• WORK ORDER:
Reproduce exactly the line that contains "## Секрет Большой Рыбы" and all lines that follow it in the records below, ending with the last one.

• MATERIAL SUPPLIED:
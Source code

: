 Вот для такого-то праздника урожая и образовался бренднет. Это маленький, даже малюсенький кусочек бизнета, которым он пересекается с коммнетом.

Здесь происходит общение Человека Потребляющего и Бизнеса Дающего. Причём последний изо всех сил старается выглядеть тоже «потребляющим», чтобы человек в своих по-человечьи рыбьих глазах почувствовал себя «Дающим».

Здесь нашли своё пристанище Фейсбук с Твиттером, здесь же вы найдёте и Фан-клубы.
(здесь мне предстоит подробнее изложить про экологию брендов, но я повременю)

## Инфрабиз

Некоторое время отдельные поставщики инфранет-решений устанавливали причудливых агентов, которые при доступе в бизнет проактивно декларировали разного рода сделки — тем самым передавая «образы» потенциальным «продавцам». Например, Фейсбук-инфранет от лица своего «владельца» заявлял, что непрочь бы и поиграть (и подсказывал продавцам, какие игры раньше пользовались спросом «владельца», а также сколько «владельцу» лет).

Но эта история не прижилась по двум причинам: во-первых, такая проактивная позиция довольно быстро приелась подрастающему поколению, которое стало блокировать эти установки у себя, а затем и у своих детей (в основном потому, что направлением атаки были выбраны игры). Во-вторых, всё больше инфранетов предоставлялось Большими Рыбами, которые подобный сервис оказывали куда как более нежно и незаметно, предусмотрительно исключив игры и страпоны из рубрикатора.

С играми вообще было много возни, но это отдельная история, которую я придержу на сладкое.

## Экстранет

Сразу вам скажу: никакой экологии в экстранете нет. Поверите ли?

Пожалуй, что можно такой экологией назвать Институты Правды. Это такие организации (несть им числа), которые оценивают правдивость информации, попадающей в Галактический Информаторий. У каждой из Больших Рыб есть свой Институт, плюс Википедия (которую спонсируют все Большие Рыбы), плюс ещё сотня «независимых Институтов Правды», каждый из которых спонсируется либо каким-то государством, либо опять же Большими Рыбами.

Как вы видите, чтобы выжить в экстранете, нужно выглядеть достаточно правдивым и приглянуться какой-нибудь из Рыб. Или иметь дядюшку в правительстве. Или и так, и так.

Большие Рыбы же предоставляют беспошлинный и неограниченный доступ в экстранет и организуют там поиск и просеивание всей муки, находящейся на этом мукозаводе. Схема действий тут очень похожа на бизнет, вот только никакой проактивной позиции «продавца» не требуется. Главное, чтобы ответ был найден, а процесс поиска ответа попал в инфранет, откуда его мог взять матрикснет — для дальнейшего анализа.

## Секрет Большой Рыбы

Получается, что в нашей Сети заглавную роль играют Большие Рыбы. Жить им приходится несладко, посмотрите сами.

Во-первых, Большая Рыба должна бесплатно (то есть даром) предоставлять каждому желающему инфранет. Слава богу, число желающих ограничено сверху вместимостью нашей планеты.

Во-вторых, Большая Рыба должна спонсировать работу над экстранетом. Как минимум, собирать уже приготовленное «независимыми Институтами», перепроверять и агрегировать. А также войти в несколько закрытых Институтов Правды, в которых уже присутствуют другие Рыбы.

• ANSWER BELOW:
## Секрет Большой Рыбы

Получается, что в нашей Сети заглавную роль играют Большие Рыбы. Жить им приходится несладко, посмотрите сами.

Во-первых, Большая Рыба должна бесплатно (то есть даром) предоставлять каждому желающему инфранет. Слава богу, число желающих ограничено сверху вместимостью нашей планеты.

Во-вторых, Большая Рыба должна спонсировать работу над экстранетом. Как минимум, собирать уже приготовленное «независимыми Институтами», перепроверять и агрегировать. А также войти в несколько закрытых Институтов Правды, в которых уже присутствуют другие Рыбы.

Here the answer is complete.